ZFIN ID: ZDB-PUB-190223-15
FGF signaling deregulation is associated with early developmental skeletal defects in animal models for mucopolysaccharidosis type II (MPSII)
Bellesso, S., Salvalaio, M., Lualdi, S., Tognon, E., Costa, R., Braghetta, P., Giraudo, C., Stramare, R., Rigon, L., Filocamo, M., Tomanin, R., Moro, E.
Date: 2018
Source: Human molecular genetics   27: 2262-2275 (Journal)
Registered Authors: Bellesso, Stefania, Costa, Roberto, Moro, Enrico, Salvalaio, Marika
Keywords: none
MeSH Terms:
  • Animals
  • Brain/metabolism*
  • Brain/pathology
  • Disease Models, Animal
  • Enzyme Replacement Therapy
  • Fibroblast Growth Factors/genetics*
  • Gene Expression Regulation
  • Glycosaminoglycans/genetics
  • Humans
  • Iduronate Sulfatase/genetics*
  • Iduronate Sulfatase/therapeutic use
  • Mice
  • Mice, Knockout
  • Mucopolysaccharidosis II/genetics*
  • Mucopolysaccharidosis II/pathology
  • Signal Transduction
  • Zebrafish/genetics
PubMed: 29648648 Full text @ Hum. Mol. Genet.
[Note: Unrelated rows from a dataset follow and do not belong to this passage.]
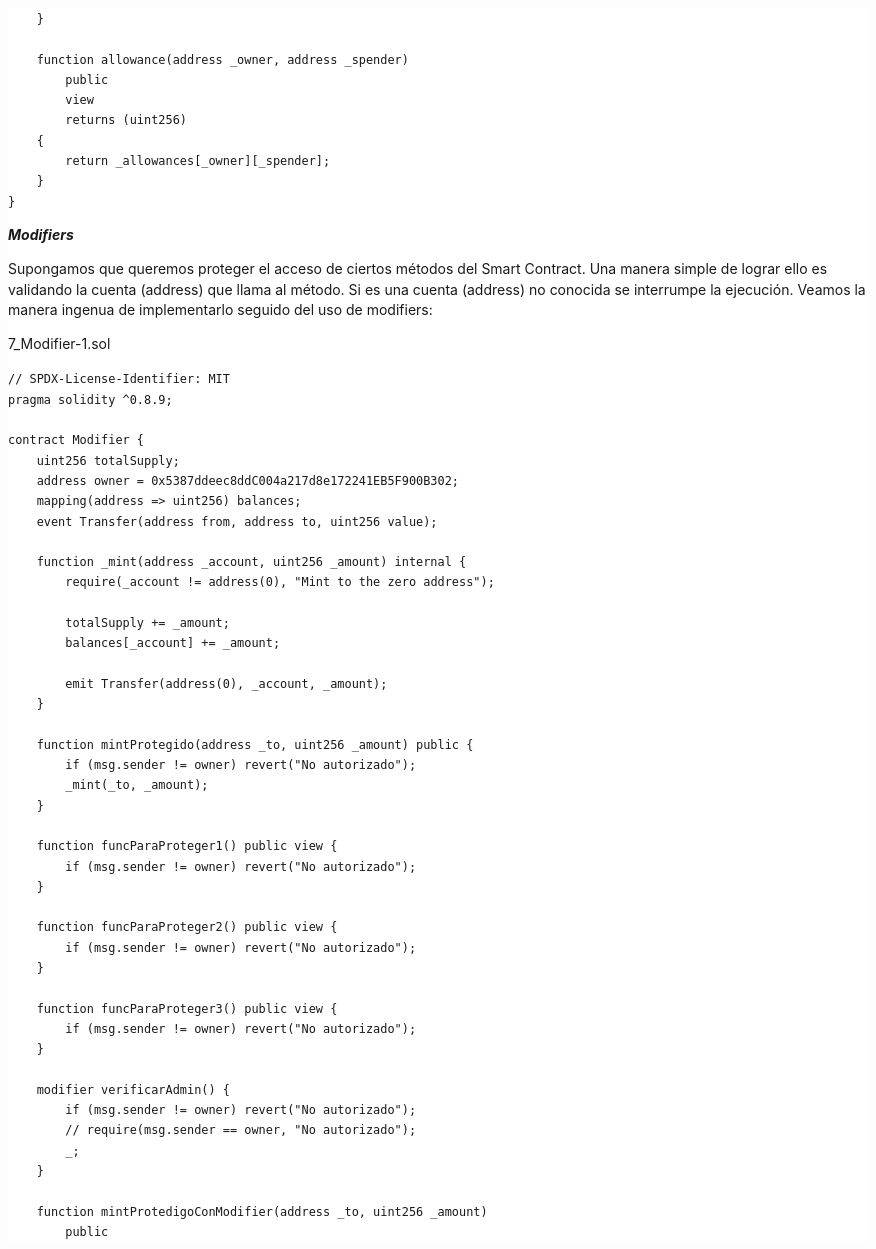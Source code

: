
 ```solidity
    }

    function allowance(address _owner, address _spender)
        public
        view
        returns (uint256)
    {
        return _allowances[_owner][_spender];
    }
}
```

**_Modifiers_**

Supongamos que queremos proteger el acceso de ciertos métodos del Smart Contract. Una manera simple de lograr ello es validando la cuenta (address) que llama al método. Si es una cuenta (address) no conocida se interrumpe la ejecución. Veamos la manera ingenua de implementarlo seguido del uso de modifiers:

7_Modifier-1.sol

```solidity
// SPDX-License-Identifier: MIT
pragma solidity ^0.8.9;

contract Modifier {
    uint256 totalSupply;
    address owner = 0x5387ddeec8ddC004a217d8e172241EB5F900B302;
    mapping(address => uint256) balances;
    event Transfer(address from, address to, uint256 value);

    function _mint(address _account, uint256 _amount) internal {
        require(_account != address(0), "Mint to the zero address");

        totalSupply += _amount;
        balances[_account] += _amount;

        emit Transfer(address(0), _account, _amount);
    }

    function mintProtegido(address _to, uint256 _amount) public {
        if (msg.sender != owner) revert("No autorizado");
        _mint(_to, _amount);
    }

    function funcParaProteger1() public view {
        if (msg.sender != owner) revert("No autorizado");
    }

    function funcParaProteger2() public view {
        if (msg.sender != owner) revert("No autorizado");
    }

    function funcParaProteger3() public view {
        if (msg.sender != owner) revert("No autorizado");
    }

    modifier verificarAdmin() {
        if (msg.sender != owner) revert("No autorizado");
        // require(msg.sender == owner, "No autorizado");
        _;
    }

    function mintProtedigoConModifier(address _to, uint256 _amount)
        public
```
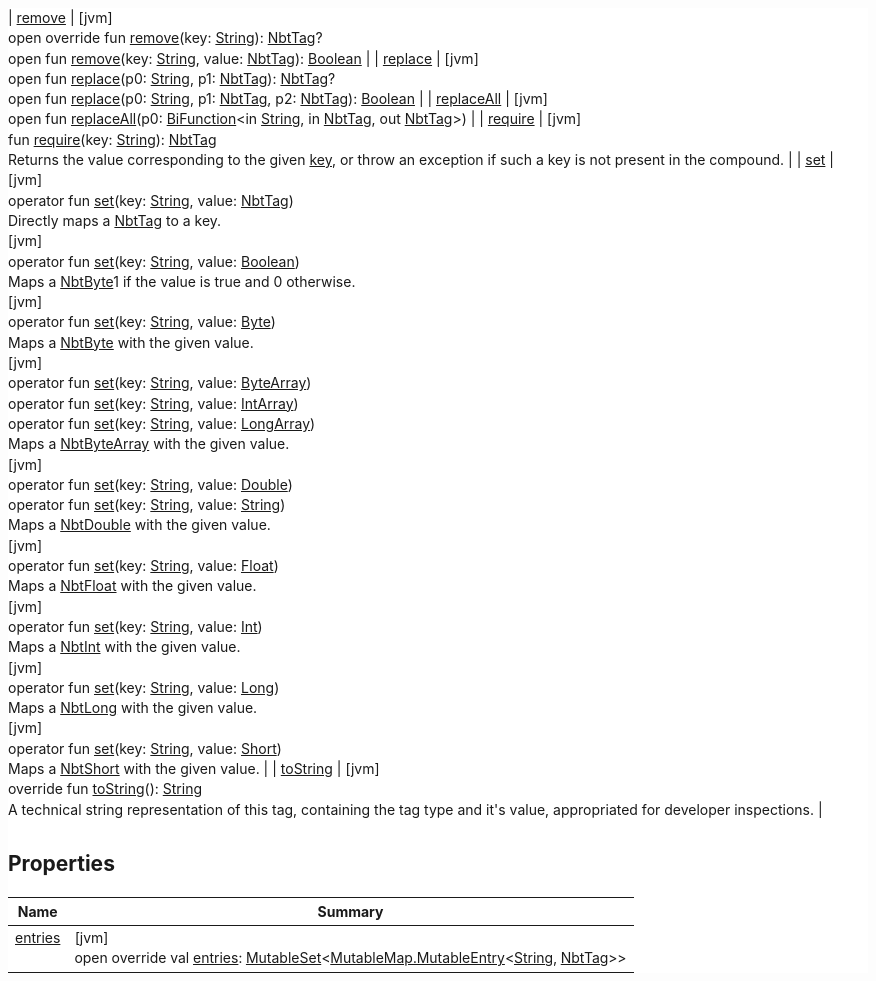 | [remove](index.md#-2016920067%2FFunctions%2F-1216412040) | [jvm]<br>open override fun [remove](index.md#-2016920067%2FFunctions%2F-1216412040)(key: [String](https://kotlinlang.org/api/latest/jvm/stdlib/kotlin/-string/index.html)): [NbtTag](../-nbt-tag/index.md)?<br>open fun [remove](index.md#1622971942%2FFunctions%2F-1216412040)(key: [String](https://kotlinlang.org/api/latest/jvm/stdlib/kotlin/-string/index.html), value: [NbtTag](../-nbt-tag/index.md)): [Boolean](https://kotlinlang.org/api/latest/jvm/stdlib/kotlin/-boolean/index.html) |
| [replace](index.md#-856468110%2FFunctions%2F-1216412040) | [jvm]<br>open fun [replace](index.md#-856468110%2FFunctions%2F-1216412040)(p0: [String](https://kotlinlang.org/api/latest/jvm/stdlib/kotlin/-string/index.html), p1: [NbtTag](../-nbt-tag/index.md)): [NbtTag](../-nbt-tag/index.md)?<br>open fun [replace](index.md#1632595419%2FFunctions%2F-1216412040)(p0: [String](https://kotlinlang.org/api/latest/jvm/stdlib/kotlin/-string/index.html), p1: [NbtTag](../-nbt-tag/index.md), p2: [NbtTag](../-nbt-tag/index.md)): [Boolean](https://kotlinlang.org/api/latest/jvm/stdlib/kotlin/-boolean/index.html) |
| [replaceAll](index.md#-1336500107%2FFunctions%2F-1216412040) | [jvm]<br>open fun [replaceAll](index.md#-1336500107%2FFunctions%2F-1216412040)(p0: [BiFunction](https://docs.oracle.com/javase/8/docs/api/java/util/function/BiFunction.html)<in [String](https://kotlinlang.org/api/latest/jvm/stdlib/kotlin/-string/index.html), in [NbtTag](../-nbt-tag/index.md), out [NbtTag](../-nbt-tag/index.md)>) |
| [require](require.md) | [jvm]<br>fun [require](require.md)(key: [String](https://kotlinlang.org/api/latest/jvm/stdlib/kotlin/-string/index.html)): [NbtTag](../-nbt-tag/index.md)<br>Returns the value corresponding to the given [key](require.md), or throw an exception if such a key is not present in the compound. |
| [set](set.md) | [jvm]<br>operator fun [set](set.md)(key: [String](https://kotlinlang.org/api/latest/jvm/stdlib/kotlin/-string/index.html), value: [NbtTag](../-nbt-tag/index.md))<br>Directly maps a [NbtTag](../-nbt-tag/index.md) to a key.<br>[jvm]<br>operator fun [set](set.md)(key: [String](https://kotlinlang.org/api/latest/jvm/stdlib/kotlin/-string/index.html), value: [Boolean](https://kotlinlang.org/api/latest/jvm/stdlib/kotlin/-boolean/index.html))<br>Maps a [NbtByte](../-nbt-byte/index.md)1 if the value is true and 0 otherwise.<br>[jvm]<br>operator fun [set](set.md)(key: [String](https://kotlinlang.org/api/latest/jvm/stdlib/kotlin/-string/index.html), value: [Byte](https://kotlinlang.org/api/latest/jvm/stdlib/kotlin/-byte/index.html))<br>Maps a [NbtByte](../-nbt-byte/index.md) with the given value.<br>[jvm]<br>operator fun [set](set.md)(key: [String](https://kotlinlang.org/api/latest/jvm/stdlib/kotlin/-string/index.html), value: [ByteArray](https://kotlinlang.org/api/latest/jvm/stdlib/kotlin/-byte-array/index.html))<br>operator fun [set](set.md)(key: [String](https://kotlinlang.org/api/latest/jvm/stdlib/kotlin/-string/index.html), value: [IntArray](https://kotlinlang.org/api/latest/jvm/stdlib/kotlin/-int-array/index.html))<br>operator fun [set](set.md)(key: [String](https://kotlinlang.org/api/latest/jvm/stdlib/kotlin/-string/index.html), value: [LongArray](https://kotlinlang.org/api/latest/jvm/stdlib/kotlin/-long-array/index.html))<br>Maps a [NbtByteArray](../-nbt-byte-array/index.md) with the given value.<br>[jvm]<br>operator fun [set](set.md)(key: [String](https://kotlinlang.org/api/latest/jvm/stdlib/kotlin/-string/index.html), value: [Double](https://kotlinlang.org/api/latest/jvm/stdlib/kotlin/-double/index.html))<br>operator fun [set](set.md)(key: [String](https://kotlinlang.org/api/latest/jvm/stdlib/kotlin/-string/index.html), value: [String](https://kotlinlang.org/api/latest/jvm/stdlib/kotlin/-string/index.html))<br>Maps a [NbtDouble](../-nbt-double/index.md) with the given value.<br>[jvm]<br>operator fun [set](set.md)(key: [String](https://kotlinlang.org/api/latest/jvm/stdlib/kotlin/-string/index.html), value: [Float](https://kotlinlang.org/api/latest/jvm/stdlib/kotlin/-float/index.html))<br>Maps a [NbtFloat](../-nbt-float/index.md) with the given value.<br>[jvm]<br>operator fun [set](set.md)(key: [String](https://kotlinlang.org/api/latest/jvm/stdlib/kotlin/-string/index.html), value: [Int](https://kotlinlang.org/api/latest/jvm/stdlib/kotlin/-int/index.html))<br>Maps a [NbtInt](../-nbt-int/index.md) with the given value.<br>[jvm]<br>operator fun [set](set.md)(key: [String](https://kotlinlang.org/api/latest/jvm/stdlib/kotlin/-string/index.html), value: [Long](https://kotlinlang.org/api/latest/jvm/stdlib/kotlin/-long/index.html))<br>Maps a [NbtLong](../-nbt-long/index.md) with the given value.<br>[jvm]<br>operator fun [set](set.md)(key: [String](https://kotlinlang.org/api/latest/jvm/stdlib/kotlin/-string/index.html), value: [Short](https://kotlinlang.org/api/latest/jvm/stdlib/kotlin/-short/index.html))<br>Maps a [NbtShort](../-nbt-short/index.md) with the given value. |
| [toString](../-nbt-tag/to-string.md) | [jvm]<br>override fun [toString](../-nbt-tag/to-string.md)(): [String](https://kotlinlang.org/api/latest/jvm/stdlib/kotlin/-string/index.html)<br>A technical string representation of this tag, containing the tag type and it's value, appropriated for developer inspections. |

## Properties

| Name | Summary |
|---|---|
| [entries](index.md#1773784882%2FProperties%2F-1216412040) | [jvm]<br>open override val [entries](index.md#1773784882%2FProperties%2F-1216412040): [MutableSet](https://kotlinlang.org/api/latest/jvm/stdlib/kotlin.collections/-mutable-set/index.html)<[MutableMap.MutableEntry](https://kotlinlang.org/api/latest/jvm/stdlib/kotlin.collections/-mutable-map/-mutable-entry/index.html)<[String](https://kotlinlang.org/api/latest/jvm/stdlib/kotlin/-string/index.html), [NbtTag](../-nbt-tag/index.md)>> |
Skeletal abnormalities represent a major clinical burden in patients affected by the lysosomal storage disorder mucopolysaccharidosis type II (MPSII, OMIM #309900). While extensive research has emphasized the detrimental role of stored glycosaminoglycans (GAGs) in the bone marrow (BM), a limited understanding of primary cellular mechanisms underlying bone defects in MPSII has hampered the development of bone-targeted therapeutic strategies beyond enzyme replacement therapy (ERT). We here investigated the involvement of key signaling pathways related to the loss of iduronate-2-sulfatase activity in two different MPSII animal models, D. rerio and M. musculus. We found that FGF pathway activity is impaired during early stages of bone development in IDS knockout mice and in a newly generated Ids mutant fish. In both models the FGF signaling deregulation anticipated a slow but progressive defect in bone differentiation, regardless of any extensive GAGs storage. We also show that MPSII patient fibroblasts harboring different mutations spanning the IDS gene exhibit perturbed FGF signaling-related markers expression. Our work opens a new venue to discover possible druggable novel key targets in MPSII.